SPIRIT, BREATH, SOUL

 

Spirit and Breath

Job 27:3 also points out that the “spirit” and the “breath” are the same. Job further states that this spirit of breath is in his nostrils. Please remember that it was the “breath” that God placed in Adam’s nostrils at creation, Genesis 2:7. So the spirit that returns to God when a person dies is the breath of life. Keep in mind that the spirit, or breath, returns to God, at death, but not the disembodied soul. Never, in the Bible, is the disembodied soul said to return to God at death.

The word “breath”, here is not referring to one’s common breathing, but breath as the “divine spark of life”. It is this breath or “divine spark of life” that returns back to God at death. Only God has the power to create life and He retains that power exclusively.

Soul

At creation two things combine to make a soul: body and breath. Until these two things combine, a soul does not exist. At death, these two things (body and breath) separate. The body returns to dust and the breath returns to God, and once again, the soul no longer exists. The soul goes nowhere at death. It simply ceases to be.

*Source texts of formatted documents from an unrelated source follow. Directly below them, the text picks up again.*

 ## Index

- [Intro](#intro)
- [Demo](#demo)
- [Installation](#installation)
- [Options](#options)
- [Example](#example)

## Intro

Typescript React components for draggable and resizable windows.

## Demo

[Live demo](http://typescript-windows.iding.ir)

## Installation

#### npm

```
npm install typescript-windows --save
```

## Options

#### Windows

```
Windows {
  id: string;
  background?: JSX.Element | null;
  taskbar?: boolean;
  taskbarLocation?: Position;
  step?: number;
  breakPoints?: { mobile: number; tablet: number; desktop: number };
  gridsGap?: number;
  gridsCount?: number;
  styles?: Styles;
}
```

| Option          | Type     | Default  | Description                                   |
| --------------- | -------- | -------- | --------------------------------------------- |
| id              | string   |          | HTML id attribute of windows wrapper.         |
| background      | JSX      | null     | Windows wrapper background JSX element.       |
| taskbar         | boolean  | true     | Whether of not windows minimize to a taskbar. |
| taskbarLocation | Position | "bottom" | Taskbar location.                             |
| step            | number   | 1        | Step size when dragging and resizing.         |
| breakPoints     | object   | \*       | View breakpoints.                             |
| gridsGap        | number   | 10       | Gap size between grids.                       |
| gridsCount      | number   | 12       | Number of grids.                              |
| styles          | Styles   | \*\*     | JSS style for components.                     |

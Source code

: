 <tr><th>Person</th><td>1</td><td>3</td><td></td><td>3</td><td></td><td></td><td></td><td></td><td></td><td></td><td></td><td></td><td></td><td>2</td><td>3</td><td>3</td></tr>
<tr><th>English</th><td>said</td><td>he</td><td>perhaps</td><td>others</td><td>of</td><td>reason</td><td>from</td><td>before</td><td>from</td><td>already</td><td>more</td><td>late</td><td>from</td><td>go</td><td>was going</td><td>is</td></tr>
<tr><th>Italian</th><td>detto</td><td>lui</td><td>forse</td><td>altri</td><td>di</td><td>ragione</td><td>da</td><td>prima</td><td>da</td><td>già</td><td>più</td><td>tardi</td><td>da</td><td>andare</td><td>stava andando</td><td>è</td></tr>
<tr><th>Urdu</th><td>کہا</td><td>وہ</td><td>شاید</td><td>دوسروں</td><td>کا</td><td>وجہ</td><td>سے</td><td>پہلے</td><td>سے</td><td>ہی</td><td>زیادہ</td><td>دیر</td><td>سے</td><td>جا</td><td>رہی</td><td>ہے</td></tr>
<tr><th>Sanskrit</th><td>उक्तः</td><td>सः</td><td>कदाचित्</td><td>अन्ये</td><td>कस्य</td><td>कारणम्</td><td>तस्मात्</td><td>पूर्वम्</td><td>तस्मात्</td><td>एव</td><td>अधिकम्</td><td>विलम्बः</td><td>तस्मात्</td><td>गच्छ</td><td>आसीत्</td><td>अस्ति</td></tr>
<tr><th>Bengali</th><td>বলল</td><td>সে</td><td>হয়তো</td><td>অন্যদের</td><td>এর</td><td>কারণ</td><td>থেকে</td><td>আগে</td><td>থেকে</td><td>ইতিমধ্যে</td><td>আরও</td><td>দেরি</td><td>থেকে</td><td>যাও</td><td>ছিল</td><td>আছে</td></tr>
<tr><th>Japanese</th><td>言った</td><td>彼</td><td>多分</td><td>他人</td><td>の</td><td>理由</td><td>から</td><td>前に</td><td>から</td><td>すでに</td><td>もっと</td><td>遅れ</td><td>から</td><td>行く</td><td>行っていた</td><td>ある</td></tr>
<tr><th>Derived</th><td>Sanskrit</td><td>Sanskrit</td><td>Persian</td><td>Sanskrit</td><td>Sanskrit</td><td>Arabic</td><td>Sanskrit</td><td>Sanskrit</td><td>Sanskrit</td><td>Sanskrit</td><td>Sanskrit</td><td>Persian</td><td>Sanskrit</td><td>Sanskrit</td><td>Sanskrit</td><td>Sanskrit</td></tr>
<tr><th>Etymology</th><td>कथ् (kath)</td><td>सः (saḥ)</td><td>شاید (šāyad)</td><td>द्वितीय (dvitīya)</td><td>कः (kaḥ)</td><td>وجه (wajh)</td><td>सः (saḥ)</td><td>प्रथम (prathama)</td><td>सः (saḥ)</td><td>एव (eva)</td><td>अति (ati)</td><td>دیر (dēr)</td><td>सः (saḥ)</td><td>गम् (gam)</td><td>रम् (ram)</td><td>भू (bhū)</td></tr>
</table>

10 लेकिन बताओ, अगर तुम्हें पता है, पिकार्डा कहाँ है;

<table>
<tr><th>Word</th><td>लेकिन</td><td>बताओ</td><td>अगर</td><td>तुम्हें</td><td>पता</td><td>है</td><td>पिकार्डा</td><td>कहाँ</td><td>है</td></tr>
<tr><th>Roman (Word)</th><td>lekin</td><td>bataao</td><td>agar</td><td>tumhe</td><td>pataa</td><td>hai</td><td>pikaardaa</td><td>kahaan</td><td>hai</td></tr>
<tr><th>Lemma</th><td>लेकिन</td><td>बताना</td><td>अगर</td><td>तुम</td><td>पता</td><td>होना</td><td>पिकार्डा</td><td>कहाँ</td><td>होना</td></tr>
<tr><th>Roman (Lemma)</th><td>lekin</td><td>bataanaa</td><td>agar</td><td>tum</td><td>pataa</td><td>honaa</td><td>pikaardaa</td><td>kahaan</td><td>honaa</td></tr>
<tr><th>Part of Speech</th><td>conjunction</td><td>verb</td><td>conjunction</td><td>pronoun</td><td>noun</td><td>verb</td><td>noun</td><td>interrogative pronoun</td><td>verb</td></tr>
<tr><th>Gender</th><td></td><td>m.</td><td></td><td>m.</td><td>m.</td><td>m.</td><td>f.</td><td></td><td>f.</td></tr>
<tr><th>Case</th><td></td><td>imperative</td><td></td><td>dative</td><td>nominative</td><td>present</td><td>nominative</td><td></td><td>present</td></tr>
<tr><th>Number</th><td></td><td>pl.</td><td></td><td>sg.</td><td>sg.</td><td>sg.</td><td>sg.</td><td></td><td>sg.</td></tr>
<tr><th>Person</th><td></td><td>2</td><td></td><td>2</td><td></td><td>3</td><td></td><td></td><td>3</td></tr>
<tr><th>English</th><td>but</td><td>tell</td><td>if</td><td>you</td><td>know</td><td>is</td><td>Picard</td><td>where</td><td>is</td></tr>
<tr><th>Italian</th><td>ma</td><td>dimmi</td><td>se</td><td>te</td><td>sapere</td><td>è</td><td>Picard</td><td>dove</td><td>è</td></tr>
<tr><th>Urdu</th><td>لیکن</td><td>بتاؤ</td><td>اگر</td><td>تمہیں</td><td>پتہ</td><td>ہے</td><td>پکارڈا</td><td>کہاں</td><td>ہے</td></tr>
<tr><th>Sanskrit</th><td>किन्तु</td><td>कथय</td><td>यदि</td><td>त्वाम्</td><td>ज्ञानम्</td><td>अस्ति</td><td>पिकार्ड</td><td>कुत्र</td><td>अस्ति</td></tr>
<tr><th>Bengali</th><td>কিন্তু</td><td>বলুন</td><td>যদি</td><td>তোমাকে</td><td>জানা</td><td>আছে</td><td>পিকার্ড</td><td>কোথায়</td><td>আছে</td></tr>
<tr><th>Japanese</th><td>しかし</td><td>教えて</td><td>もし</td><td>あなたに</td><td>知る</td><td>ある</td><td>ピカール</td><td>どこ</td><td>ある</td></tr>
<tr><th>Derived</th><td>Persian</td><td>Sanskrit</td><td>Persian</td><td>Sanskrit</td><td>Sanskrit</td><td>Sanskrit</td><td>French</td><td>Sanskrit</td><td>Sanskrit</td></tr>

A simple illustration may help clarify this point. Suppose that I combine lumber and nails and make a box: lumber plus nails equals box. Then suppose that I no longer want the box, so I pull the nails, and put them in a pile, and stack the lumber in another place. What happens to the box? Where does it go? It goes nowhere. It simply ceases to be. The box is a combination of two things. There is no such thing as a box unless lumber and nails are combined to make it. The nails and lumber still exist but there is no box until the two are joined together. So with the soul: the breath exists, and the body returns to dust, but the soul does not exist unless the two are combined.

Death, Soul and Spirit

Death is not life in heaven, hell, limbo, or purgatory. It is not life of any kind, anywhere. In death, the soul does not live, the spirit does not live. No shadowy substance of any kind lives. It is the exact opposite of life – death.

The words “soul” and “spirit” are used over 1600 times in the Bible, but not one time are either given any life or personality or wisdom or knowledge when separated from the body.

The word “soul” does have other basic meanings in the Bible. Usually, it means a person or a living being. Genesis 2:7. But sometimes it means “life”. Job 12:10. And sometimes it simply means the “mind” or “intellect”. Psalm 139:14. In all cases, however, the definition is the same: body plus breath equals soul. And in all cases the soul does not exist when body and breath are separated. Many English sords have several meanings, but this is not confusing: the context usually clarifies which meaning is intended.